# Wie viel Radiatorfläche für 9900k ?



## bummi18 (18. November 2019)

*Wie viel Radiatorfläche für 9900k ?*

Wie es oben im Titel schon steht  , Vorhanden sind ein 140 er Radi und ein 240 ( NexXxoS), die sich um die rtx 2080 kümmern , immo wird diese unter last ca . 46 grad warm  +-  . würde ein zusätzlicher 360 er Radiator für den 9900k  reichen ?
Ich lass ihn undervoltet auf 4,7 all core laufen ,der dark rock pro hält ihn im 60 er Bereich recht kühl.

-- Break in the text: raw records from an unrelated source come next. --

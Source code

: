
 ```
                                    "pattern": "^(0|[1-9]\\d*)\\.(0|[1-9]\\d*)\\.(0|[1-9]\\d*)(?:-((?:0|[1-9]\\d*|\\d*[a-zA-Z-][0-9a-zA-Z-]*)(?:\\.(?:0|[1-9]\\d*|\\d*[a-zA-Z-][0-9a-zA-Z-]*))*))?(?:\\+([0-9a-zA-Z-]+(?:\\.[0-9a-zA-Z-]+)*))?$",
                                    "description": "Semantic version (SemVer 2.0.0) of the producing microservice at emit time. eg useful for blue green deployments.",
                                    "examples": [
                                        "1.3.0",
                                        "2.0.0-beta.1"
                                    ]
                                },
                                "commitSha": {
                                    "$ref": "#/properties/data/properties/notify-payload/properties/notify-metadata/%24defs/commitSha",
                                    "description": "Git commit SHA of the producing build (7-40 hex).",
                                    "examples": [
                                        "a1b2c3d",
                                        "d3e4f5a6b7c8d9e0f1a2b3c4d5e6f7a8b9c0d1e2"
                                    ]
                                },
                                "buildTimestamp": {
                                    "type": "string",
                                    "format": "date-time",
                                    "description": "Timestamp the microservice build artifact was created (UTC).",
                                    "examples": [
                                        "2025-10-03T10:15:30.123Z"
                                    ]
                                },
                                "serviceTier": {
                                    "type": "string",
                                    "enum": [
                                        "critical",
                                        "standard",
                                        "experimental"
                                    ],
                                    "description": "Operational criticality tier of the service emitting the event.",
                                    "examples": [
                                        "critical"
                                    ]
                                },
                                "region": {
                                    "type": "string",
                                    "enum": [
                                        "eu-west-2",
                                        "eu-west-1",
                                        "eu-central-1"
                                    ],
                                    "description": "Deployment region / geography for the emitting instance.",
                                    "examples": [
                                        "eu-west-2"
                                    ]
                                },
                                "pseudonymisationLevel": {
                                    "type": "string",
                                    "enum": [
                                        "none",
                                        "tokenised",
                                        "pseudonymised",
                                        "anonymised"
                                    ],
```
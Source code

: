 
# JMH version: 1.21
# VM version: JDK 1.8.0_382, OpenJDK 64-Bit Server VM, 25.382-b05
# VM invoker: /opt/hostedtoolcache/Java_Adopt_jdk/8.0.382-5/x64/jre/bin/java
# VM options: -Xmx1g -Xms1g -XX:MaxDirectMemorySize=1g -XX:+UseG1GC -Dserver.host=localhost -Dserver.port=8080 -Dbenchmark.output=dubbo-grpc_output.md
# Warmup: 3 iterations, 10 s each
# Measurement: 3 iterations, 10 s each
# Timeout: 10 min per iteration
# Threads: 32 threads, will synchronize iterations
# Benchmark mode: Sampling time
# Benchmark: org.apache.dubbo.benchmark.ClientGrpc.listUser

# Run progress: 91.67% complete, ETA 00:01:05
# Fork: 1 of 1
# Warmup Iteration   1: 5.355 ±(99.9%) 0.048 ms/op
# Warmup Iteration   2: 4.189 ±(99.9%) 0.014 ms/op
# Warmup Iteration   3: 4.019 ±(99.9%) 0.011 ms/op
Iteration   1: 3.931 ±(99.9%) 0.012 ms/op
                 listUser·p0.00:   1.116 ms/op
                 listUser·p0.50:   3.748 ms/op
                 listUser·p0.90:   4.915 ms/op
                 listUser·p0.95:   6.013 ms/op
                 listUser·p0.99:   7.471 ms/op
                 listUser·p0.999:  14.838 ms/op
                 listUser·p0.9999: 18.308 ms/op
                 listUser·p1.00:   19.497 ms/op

Wenn soll er in den bestehenden Kreislauf mit rein...  wichtig... leise...  min. so wie mit dem dark rock pro. 
Gruß


----------



## Sinusspass (18. November 2019)

*AW: wie viel Radiatorfläche für 9900k ?*

Ein 9900k verbraucht im Gamingbetrieb unter 100 Watt, eine 2080 über 200. Mir wäre die Radiatorfläche generell zu gering, aber du erhöhst deine Radiatorfläche immerhin um ~75%, das sollte für weniger als 50% mehr Abwärme im Kreislauf wohl reichen.


----------



## Threshold (19. November 2019)

*AW: Wie viel Radiatorfläche für 9900k ?*

Wenn der Dark Rock schon leise und kühl ist, wieso was daran ändern?


----------



## tigra456 (23. November 2019)

*AW: Wie viel Radiatorfläche für 9900k ?*

Also ich habe einen 240er Nexxxos V2 samt D5 Pumpe....
Boost @Stock inkl AVX 4,7.... Power im Bios alles offen und Voltage adaptive auf 1,325 Volt mit LLC5 um es genau zu sagen.

Reicht fürs Gamen locker. Bei nem AVX Bench die Temp unter 95-99 Grad zu halten ist allgemein eh schwer. Trotz geköpft und Kupferkopf....
Die Angaben sind allgemein eh schwierig was Power angeht, weil es immer auf die Art zu testen ankommt.
Für Gaming langt wie gesagt n 240er weil er z.b. bei BF5 nur selten über 150 Watt peakt. Meist eher unter 100....


----------